- TASK ITEM
Scan the records for "println". Show the matching lines.

(Stored data entries)
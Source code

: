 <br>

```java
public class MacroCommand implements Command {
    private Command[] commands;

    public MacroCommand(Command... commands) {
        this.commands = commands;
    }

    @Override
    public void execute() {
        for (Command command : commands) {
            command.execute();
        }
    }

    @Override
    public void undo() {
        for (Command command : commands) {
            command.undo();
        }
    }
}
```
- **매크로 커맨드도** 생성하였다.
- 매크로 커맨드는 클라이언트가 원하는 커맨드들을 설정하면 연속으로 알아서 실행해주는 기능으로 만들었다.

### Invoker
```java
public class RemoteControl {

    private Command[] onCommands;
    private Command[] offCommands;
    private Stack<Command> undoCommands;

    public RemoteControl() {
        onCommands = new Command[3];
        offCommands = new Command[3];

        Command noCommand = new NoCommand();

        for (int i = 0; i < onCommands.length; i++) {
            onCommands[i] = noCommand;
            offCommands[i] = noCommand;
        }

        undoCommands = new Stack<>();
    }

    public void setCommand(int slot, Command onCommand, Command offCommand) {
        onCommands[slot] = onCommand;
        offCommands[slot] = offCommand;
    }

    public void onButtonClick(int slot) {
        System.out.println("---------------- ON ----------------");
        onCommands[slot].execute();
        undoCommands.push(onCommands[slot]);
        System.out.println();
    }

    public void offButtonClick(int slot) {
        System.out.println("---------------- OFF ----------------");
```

- PROBLEM SOLUTION
        System.out.println("---------------- ON ----------------");
        System.out.println();
        System.out.println("---------------- OFF ----------------");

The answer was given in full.